Rosja: jeden rząd, jedna nacja – czy grozi nam powtórka z przeszłości?
Amerykańską ideę integracji etnicznej skrytykował rzecznik patriarchatu moskiewskiego
ks. Wsiewołod Czaplin. Duchowny wskazał na niedoskonałość tej koncepcji w rozwiązywaniu
problemów narodowościowych i międzyreligijnych w USA i Rosji. Artykuł ks. Czaplina
na ten temat pojawił się w grudniowym numerze gazety „Ruś Dierżawnaja”, a motywem
do jego napisania stała się debata nad projektem państwowej strategii dotyczącej polityki
etnicznej w Rosji.
Ks.Wsiewołod Czaplin uważa, że w Rosji, podobnie jak w
USA, nie można stosować polityki „narodowego tygla”, „wytapiającego” nowe społeczeństwo
i naród.
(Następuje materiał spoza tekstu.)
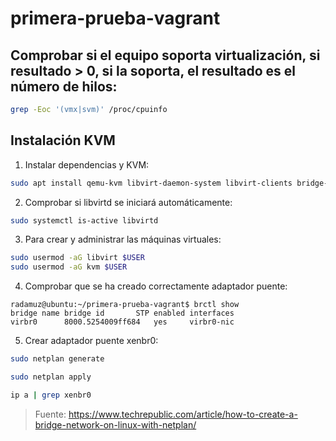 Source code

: # primera-prueba-vagrant

## Comprobar si el equipo soporta virtualización, si resultado > 0, si la soporta, el resultado es el número de hilos:
```bash
grep -Eoc '(vmx|svm)' /proc/cpuinfo
```

## Instalación KVM
1. Instalar dependencias y KVM:
```bash
sudo apt install qemu-kvm libvirt-daemon-system libvirt-clients bridge-utils virtinst virt-manager
```

2. Comprobar si libvirtd se iniciará automáticamente:
```bash
sudo systemctl is-active libvirtd
```

3. Para crear y administrar las máquinas virtuales:
```bash
sudo usermod -aG libvirt $USER
sudo usermod -aG kvm $USER
```

4. Comprobar que se ha creado correctamente adaptador puente:
```console
radamuz@ubuntu:~/primera-prueba-vagrant$ brctl show
bridge name	bridge id		STP enabled	interfaces
virbr0		8000.5254009ff684	yes		virbr0-nic
```

5. Crear adaptador puente xenbr0:
```bash
sudo netplan generate

sudo netplan apply

ip a | grep xenbr0
```
> Fuente: <https://www.techrepublic.com/article/how-to-create-a-bridge-network-on-linux-with-netplan/>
Podkreśla bogactwo i różnorodność kulturową narodów. „Żydzi to najlepsi szachiści,
a osoby pochodzenia afrykańskiego najlepiej grają w kosza” – czytamy w cytowanym artykule.
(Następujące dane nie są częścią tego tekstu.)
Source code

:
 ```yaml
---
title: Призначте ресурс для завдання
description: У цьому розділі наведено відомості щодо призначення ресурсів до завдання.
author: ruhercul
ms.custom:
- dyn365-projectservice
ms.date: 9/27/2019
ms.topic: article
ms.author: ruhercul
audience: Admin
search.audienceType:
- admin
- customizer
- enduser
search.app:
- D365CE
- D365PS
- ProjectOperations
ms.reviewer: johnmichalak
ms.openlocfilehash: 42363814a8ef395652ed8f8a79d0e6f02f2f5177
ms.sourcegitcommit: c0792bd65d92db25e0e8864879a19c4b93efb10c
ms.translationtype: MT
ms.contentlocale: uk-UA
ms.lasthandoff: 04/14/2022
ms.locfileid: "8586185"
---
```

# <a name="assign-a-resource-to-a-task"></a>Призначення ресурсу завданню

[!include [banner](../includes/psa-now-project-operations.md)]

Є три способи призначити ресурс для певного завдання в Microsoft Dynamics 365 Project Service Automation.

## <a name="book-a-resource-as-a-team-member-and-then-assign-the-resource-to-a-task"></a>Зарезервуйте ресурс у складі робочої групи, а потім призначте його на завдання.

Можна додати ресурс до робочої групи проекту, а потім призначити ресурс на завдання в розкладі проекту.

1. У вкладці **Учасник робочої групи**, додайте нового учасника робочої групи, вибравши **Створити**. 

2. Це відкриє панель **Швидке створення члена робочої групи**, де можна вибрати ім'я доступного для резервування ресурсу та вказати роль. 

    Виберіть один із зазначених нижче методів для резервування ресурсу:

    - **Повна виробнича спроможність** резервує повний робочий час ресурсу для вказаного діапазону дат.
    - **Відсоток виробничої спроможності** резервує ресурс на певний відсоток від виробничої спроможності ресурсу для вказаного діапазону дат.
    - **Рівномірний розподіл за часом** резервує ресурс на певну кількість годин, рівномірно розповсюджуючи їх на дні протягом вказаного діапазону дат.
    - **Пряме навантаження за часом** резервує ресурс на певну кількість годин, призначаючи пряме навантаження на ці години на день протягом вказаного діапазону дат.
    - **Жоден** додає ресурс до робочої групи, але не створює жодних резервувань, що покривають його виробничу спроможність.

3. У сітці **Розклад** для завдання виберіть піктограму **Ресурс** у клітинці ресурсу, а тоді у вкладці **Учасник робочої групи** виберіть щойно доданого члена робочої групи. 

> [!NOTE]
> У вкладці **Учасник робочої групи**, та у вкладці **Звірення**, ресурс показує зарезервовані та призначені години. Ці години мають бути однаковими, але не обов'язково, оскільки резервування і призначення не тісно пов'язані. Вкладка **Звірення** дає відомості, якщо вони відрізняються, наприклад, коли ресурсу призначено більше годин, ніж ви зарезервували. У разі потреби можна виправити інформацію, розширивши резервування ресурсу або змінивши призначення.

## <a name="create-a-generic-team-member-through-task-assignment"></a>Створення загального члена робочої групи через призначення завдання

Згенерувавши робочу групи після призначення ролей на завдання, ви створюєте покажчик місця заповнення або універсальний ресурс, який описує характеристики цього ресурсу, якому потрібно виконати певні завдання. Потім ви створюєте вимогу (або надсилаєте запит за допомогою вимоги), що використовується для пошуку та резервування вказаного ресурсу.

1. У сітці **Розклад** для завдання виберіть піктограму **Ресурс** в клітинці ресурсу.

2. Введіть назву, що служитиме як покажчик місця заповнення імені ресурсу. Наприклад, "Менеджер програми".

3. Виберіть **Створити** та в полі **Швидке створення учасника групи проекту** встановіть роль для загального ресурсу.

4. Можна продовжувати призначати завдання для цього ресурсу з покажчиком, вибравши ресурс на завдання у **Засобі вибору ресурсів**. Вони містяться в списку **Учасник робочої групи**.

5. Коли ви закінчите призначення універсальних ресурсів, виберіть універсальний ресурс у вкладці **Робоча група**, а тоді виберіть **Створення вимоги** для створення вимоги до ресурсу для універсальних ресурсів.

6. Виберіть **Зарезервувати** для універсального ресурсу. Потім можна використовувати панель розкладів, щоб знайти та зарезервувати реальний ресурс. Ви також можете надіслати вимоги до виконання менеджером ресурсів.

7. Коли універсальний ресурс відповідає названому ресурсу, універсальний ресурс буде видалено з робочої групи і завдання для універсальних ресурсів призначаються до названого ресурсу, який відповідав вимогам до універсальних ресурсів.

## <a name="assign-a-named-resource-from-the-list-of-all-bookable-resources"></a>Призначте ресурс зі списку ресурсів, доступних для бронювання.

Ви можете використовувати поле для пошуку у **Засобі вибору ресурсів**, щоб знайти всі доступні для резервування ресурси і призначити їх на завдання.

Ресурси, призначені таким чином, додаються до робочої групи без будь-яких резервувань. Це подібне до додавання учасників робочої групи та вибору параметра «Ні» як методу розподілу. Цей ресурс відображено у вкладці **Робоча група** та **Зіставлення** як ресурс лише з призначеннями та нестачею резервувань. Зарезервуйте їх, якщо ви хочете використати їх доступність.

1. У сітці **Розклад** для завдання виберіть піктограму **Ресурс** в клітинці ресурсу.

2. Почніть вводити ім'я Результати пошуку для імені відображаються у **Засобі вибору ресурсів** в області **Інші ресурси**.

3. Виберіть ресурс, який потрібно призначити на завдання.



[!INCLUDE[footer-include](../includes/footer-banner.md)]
Prawdziwa mądrość polityki narodowościowej polega na zrozumieniu, jaka jest rzeczywistość,
i budowaniu na tej podstawie nowej rzeczywistości. Wszelkie próby podporządkowywania
tej polityki jakiejś ideologii kończyły się niepowodzeniem. W Rosji oprócz pełniącego
dużą rolę narodu rosyjskiego mieszkają jeszcze inne narody posiadające własną kulturę,
religię, styl życia, zwyczaje, „różniące się od tradycji moskiewskich, petersburskich
czy saratowskich”. Nie należy zmuszać tych narodów do zmiany tego porządku, ponieważ
owa różnorodność ubogaca państwo rosyjskie. Ważne, żeby jedni drugich nie przymuszali
do przejmowania swoich zwyczajów jako jedynie obowiązujących. Według ks. Czaplina
Zachód „nie ma prawa do pouczania innych”, ponieważ jedynie powiela poglądy, które
Rosja zdążyła odrzucić jako szkodliwe i niebezpieczne.
Zagrożeniem dla Europy
jest próba utworzenia jednego państwa z odrzuceniem pierwotnej idei Europy jako wspólnoty
państw narodowych zachowujących swoje tradycje.